Quoi qu'il en soit, Boarding House Reach était bien un disque de transition. Car disons le de suite : Fear Of The Dawn poursuit la même démarche, mais avec plus de réussite. Le guitariste semble en tout cas toujours aussi déterminé à repousser les limites de son instrument. Après tout, pourquoi utiliser un synthétiseur lorsqu’on peut tout faire de sa guitare ? Dès le morceau-titre, White attaque par une cavalcade sonique sans répit malgré un cadre de chanson couplet-refrain-solo très classique, puis poursuit son travail d’expérimentation. On peut parler d'influences hip-hop, rap, metal, jazz ou même dub, mais le premier amour de White reste bien le blues, et c’est avec lui qu’il s’amuse le plus.
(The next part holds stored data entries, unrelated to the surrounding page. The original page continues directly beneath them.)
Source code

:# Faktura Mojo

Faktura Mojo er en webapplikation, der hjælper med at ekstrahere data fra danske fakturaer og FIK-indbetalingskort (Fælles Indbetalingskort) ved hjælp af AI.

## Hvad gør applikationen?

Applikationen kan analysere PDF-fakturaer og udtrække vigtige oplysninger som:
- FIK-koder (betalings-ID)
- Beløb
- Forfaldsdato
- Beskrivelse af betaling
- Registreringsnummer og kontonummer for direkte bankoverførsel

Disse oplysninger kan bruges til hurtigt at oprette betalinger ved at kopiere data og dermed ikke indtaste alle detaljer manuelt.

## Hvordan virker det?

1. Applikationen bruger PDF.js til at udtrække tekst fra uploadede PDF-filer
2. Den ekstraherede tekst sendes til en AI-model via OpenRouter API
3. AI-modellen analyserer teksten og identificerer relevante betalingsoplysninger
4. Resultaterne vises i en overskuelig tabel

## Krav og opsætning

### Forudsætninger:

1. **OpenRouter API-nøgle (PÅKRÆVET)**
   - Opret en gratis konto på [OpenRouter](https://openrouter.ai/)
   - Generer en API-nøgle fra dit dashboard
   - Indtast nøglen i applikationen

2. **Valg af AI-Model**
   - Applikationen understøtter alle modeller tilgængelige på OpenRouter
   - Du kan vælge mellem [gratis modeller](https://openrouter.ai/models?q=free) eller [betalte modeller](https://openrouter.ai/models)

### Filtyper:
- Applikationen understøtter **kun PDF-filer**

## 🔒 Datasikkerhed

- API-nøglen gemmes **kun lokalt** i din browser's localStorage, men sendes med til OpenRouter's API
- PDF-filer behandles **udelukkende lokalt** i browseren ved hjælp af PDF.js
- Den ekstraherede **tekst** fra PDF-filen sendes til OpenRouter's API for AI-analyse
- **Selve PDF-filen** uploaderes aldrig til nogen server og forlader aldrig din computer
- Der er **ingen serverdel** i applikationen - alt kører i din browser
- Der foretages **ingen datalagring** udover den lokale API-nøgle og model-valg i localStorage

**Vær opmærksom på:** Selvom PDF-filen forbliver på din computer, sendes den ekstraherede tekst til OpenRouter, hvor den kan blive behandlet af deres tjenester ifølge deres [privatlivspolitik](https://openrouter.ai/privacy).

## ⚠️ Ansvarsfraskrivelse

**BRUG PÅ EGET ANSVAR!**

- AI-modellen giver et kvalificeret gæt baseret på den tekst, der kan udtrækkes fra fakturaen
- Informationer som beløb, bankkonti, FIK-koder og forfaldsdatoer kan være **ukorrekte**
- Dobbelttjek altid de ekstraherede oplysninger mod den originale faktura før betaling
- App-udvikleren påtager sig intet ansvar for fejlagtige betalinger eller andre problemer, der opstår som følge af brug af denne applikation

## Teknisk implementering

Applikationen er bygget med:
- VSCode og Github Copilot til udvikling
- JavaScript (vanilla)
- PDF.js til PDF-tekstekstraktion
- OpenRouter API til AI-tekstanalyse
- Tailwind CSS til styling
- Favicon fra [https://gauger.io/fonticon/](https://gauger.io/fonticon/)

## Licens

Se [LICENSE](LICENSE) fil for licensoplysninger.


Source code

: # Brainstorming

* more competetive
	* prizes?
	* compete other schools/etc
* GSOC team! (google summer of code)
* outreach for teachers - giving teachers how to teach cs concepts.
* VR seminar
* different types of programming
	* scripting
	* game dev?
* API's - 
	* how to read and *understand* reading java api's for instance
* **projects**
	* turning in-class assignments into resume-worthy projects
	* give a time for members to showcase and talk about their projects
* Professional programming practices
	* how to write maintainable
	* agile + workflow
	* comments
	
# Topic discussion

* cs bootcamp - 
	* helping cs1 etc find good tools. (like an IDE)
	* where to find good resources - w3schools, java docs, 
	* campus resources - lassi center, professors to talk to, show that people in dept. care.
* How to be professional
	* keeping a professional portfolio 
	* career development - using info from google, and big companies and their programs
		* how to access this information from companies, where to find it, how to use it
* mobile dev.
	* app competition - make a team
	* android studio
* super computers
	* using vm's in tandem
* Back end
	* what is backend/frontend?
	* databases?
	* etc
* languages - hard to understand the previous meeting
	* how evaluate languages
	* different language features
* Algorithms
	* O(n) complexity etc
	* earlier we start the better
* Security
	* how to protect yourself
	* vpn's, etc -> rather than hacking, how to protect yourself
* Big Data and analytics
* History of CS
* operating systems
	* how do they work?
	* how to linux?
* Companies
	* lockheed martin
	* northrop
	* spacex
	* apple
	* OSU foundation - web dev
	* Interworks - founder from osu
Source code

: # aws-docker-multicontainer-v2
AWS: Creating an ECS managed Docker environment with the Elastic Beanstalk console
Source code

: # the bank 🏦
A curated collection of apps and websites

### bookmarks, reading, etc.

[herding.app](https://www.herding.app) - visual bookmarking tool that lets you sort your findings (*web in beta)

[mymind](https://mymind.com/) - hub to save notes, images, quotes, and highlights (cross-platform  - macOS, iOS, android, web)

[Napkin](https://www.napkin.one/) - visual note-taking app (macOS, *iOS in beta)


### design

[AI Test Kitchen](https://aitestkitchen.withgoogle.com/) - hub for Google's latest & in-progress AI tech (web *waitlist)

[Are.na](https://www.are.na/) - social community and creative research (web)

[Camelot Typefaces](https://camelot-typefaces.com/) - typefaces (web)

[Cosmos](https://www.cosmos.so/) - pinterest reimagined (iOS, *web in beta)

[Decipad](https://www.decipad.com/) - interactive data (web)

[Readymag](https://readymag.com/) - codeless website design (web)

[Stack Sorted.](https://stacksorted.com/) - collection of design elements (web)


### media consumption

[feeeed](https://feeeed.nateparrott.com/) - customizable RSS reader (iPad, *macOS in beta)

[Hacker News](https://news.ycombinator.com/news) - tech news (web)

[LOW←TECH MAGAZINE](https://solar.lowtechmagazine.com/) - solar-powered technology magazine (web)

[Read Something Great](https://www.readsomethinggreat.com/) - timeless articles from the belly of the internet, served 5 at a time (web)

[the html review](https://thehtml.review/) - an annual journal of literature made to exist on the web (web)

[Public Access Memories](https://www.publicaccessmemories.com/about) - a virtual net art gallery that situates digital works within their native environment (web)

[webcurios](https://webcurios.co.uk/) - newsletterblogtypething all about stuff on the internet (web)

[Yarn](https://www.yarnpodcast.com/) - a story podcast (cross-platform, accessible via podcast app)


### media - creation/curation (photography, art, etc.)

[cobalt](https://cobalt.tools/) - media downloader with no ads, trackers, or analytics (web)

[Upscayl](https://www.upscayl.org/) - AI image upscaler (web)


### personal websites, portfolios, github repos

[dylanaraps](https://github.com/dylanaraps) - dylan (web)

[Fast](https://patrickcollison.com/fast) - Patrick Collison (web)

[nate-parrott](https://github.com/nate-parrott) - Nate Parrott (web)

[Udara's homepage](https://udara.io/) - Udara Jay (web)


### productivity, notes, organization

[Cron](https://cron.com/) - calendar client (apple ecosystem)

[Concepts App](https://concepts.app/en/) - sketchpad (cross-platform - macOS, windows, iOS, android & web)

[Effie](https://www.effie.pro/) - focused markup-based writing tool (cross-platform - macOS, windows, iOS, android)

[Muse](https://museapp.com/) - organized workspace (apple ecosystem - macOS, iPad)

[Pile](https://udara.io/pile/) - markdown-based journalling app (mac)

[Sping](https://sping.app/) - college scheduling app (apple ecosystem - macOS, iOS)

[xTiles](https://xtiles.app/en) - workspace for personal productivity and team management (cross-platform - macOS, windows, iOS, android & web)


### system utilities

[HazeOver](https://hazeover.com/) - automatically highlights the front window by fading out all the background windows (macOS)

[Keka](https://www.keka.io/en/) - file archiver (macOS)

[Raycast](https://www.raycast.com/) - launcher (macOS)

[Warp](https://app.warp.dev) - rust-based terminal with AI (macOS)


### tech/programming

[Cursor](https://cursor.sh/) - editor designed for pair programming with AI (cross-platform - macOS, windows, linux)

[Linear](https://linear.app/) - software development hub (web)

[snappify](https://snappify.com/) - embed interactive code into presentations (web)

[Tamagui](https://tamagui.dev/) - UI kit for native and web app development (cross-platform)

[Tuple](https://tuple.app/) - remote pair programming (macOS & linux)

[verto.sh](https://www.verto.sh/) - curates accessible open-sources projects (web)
Un seul morceau suffit à le comprendre : l’excellent « Hi-De-Ho », où le musicien a enfin eu la bonne idée de confier à d’autres les sections rap. Ce morceau à tiroirs nous donne tout : un sample de Cab Calloway, un rap de Q-Tip, un riff de basse simple et efficace, complété par un arpège de synthé, le tout structuré par ces guitares folles. Tout un délire absolument réjouissant où l’on comprend l’essentiel : Jack White s’amuse. Et cette fois, il ne nous laisse pas sur la touche. Au contraire, il retrouve cet instinct du riff, des chansons simples et efficaces qui font sa force. Pour mieux les amener ailleurs.
Tout le reste du disque est à l’avenant. Avec plus ou moins de réussite, bien sûr, mais toujours ce même plaisir ludique de prendre un matériau sonore, le blues, pour le tordre. La seconde partie de l'album, plus douce, reste tout aussi passionnante. Car chaque titre présente un twist inattendu. Avec une mention spéciale à « Into The Twilight ». Et ce qui fait le plus plaisir dans tout ça, c’est l’idée que White a enfin trouvé son style solo. Il lui aura certes fallu dix ans, mais le résultat vaut vraiment le coup. Reste à savoir si son album suivant, prévu dès le mois de juillet et supposément plus calme, va confirmer cette impression.
Avec Fear Of The Dawn, l'artiste américain démontre quelque chose d’essentiel : pour faire vivre une tradition (ici, celle du blues) il faut la réinventer. Et donc la défigurer, l’hybrider, la tordre. Son amour du vintage n’a donc rien de conservateur : le guitariste ne nous dit pas que le blues, c'était mieux à l’époque des vinyles et de l’analogique. Il nous dit qu’il y a encore de nouvelles choses à créer avec. Et le prouve. Conclusion : Jack White, c’est mieux en solo.